UNISON’s National Delegate Conference in Bournemouth opened on Tuesday (19 June). The conference includes representatives from all of the union’s various service groups, of which local government is by far the largest. Overall, the 2012 conference has been a relatively low-key affair, with very few motions proving controversial and superficially, at least, a high degree of consensus.
As usual the conference hall was packed for the general secretary’s annual keynote address, which Dave Prentis delivered over the course of 26 minutes on Tuesday afternoon. The intended highlight of the address, unveiled the previous day in an interview with The Guardian, was the announcement of a campaign to ‘smash the pay freeze’, which came at the end of his speech.
Predictably, Prentis turned much of his rhetorical fire on the coalition government, and particularly the Tories. He branded prime minister David Cameron as ‘a man who remembers to protect his own class and posh mates’, while declaring UNISON’s determination ‘to show the most right-wing Government in our lifetimes that we will stand in their way.’ He had some choice words as well for the Liberal Democrats, especially for their role in Parliament in securing the passage of the Health & Social Care Act 2012, which he described as a license for ‘smash and grab raids [by private companies] on our NHS.’
Prentis also recycled some of his 2011 speech in criticising the Labour Party leadership, saying ‘it was Labour that built the bridges that the Tories marched over’ and arguing that the Party ‘has to do so much more’ to win back the trust of the union’s members. In terms of audience reaction, this passage seemed among the most popular in the whole of the speech.
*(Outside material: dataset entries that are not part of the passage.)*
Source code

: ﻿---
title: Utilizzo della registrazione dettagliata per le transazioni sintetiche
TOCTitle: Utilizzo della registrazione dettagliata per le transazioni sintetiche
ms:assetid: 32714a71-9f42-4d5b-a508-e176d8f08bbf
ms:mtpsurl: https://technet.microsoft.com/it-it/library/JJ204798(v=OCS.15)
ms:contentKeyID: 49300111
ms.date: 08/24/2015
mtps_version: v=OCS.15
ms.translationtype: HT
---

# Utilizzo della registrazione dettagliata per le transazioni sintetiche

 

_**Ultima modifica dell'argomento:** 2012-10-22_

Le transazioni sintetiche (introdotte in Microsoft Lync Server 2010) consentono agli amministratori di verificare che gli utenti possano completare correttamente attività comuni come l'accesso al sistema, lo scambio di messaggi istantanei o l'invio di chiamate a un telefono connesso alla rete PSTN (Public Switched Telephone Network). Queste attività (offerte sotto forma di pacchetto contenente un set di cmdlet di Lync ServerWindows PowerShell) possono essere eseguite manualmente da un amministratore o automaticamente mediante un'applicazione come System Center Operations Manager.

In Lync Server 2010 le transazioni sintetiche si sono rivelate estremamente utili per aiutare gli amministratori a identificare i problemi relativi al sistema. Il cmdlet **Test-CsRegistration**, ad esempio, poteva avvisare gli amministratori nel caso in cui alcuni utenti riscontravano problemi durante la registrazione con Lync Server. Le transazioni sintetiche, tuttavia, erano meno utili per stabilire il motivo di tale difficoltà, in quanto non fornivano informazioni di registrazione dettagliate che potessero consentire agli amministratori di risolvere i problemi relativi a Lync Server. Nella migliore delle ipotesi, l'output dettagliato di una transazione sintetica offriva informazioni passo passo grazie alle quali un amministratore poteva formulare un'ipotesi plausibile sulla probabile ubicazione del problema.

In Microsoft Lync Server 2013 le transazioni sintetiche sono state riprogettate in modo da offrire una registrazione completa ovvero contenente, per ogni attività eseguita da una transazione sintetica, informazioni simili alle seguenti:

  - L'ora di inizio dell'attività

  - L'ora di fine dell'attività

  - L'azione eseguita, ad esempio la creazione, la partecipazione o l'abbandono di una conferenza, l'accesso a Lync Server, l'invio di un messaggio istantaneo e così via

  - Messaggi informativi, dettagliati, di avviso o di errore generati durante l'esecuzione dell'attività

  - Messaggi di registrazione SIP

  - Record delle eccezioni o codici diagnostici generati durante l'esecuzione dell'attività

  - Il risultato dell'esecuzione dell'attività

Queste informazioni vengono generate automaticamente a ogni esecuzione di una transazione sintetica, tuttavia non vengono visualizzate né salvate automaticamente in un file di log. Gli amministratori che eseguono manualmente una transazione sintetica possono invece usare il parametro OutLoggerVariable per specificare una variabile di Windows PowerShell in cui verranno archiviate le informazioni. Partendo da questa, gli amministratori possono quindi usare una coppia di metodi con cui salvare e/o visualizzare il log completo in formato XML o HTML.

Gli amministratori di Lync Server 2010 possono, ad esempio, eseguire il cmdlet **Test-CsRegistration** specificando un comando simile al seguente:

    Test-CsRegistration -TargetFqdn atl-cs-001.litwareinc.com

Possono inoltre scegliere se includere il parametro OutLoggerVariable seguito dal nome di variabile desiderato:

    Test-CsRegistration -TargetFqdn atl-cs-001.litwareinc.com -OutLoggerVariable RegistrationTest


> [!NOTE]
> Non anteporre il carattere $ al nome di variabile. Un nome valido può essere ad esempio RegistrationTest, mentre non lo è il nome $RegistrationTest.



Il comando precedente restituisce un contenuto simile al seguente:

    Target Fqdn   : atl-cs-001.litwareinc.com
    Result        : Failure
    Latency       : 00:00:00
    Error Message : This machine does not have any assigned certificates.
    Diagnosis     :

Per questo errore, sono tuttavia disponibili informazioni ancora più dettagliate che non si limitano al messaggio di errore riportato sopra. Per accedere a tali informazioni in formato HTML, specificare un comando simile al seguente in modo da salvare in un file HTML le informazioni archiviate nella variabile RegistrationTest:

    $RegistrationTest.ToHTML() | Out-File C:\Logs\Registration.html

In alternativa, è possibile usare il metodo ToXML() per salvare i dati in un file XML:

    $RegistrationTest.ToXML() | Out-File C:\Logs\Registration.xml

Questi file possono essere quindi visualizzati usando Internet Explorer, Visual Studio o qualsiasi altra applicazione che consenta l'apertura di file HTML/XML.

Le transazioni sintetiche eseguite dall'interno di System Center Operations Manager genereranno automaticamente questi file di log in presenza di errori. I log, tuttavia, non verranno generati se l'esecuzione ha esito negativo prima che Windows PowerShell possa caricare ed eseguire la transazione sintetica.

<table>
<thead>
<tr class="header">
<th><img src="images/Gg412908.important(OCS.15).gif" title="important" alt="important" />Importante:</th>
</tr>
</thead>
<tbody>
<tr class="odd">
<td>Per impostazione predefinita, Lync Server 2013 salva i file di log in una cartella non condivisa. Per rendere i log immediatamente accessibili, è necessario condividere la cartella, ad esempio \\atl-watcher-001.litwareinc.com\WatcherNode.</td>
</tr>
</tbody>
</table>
He went on to praise UNISON activists engaged in a wide range of campaigns and disputes from Edinburgh to Southampton and Swindon with our neighbourhing branches of Barnet and Haringey in between. At the same time as he delivered his speech, UNISON members at Downhills primary school in Haringey were striking alongside teachers in the NUT against the drive by Education Secretary Michael Gove to force Academy status on the school. The joint walkout seemed to illustrate Prentis’ assertion that ‘We are best when in alliance with other unions’, though the remark left quite a few in the hall wondering why UNISON’s leadership had seemed so keen to walk away from further joint action with other unions in the wake of the 30 November pensions strike.
In addition to pledging a major battle over the dramatic erosion of real pay for the vast majority of UNISON members, the general secretary committed UNISON to:
• Boost the number of so-called ‘fighting fund’ area organisers from some 120 to 300, albeit on fixed-term contracts
• Establish a new dedicated unit to provide advice to branch activists on the thorny issues posed by procurement/outsourcing, and
• Set up by this autumn a direct legal advice helpline – a promise that drew huge applause from delegates evidently frustrated at the often lengthy delays they currently face. He did not, however, offer more details in the speech.
UNISON will also launch a revamped, password protected website, which Prentis predicted would be another useful tool both for activists and the union’s membership generally.
Prentis exhorted delegates and activists generally to build for the TUC-initiated demonstration against the Government’s austerity programme on Saturday 20 October. He insisted that this event had to ‘far bigger than our demo on 26 March [last year]’, a demonstration which attracted an estimated 500,000 on to the streets of central London.
At the very end of his speech, the general secretary at last turned to the pay campaign. There was little in the way of specifics beyond a general commitment to an extended fight, including strike action, to smash the current pay freeze and by implication the long-term, de facto incomes policy, which the Coalition is pursuing. The response to this concluding element of the speech was, however, muted, and in contrast to previous years, the speech did not elicit a standing ovation. Having demobilised members so swiftly after last November’s pensions strike, the union’s leadership may face a major challenge in encouraging us to fight on pay despite the sharp and ongoing decline in living standards, which has left all too many local government and public sector workers struggling to make ends meet. The persistent fear of job loss may also discourage members from taking further action, though I would have to add that the general secretary’s speech failed to instil confidence that we can actually achieve the stated aim of smashing the pay freeze.
Meanwhile in a potentially significant development, one of the week’s guest speakers was Paul Kenny, who is this year’s president of the TUC, but also the general secretary of the GMB, a union often seen as UNISON’s historic rival, particularly in local government. Kenny’s often entertaining speech on Thursday morning was well received, with the majority of delegates applauding enthusiastically and giving him a standing ovation at the end. Both Kenny’s very presence and the content of his speech will fuel speculation that a merger between our two unions might actually be on the cards in the not too distant future.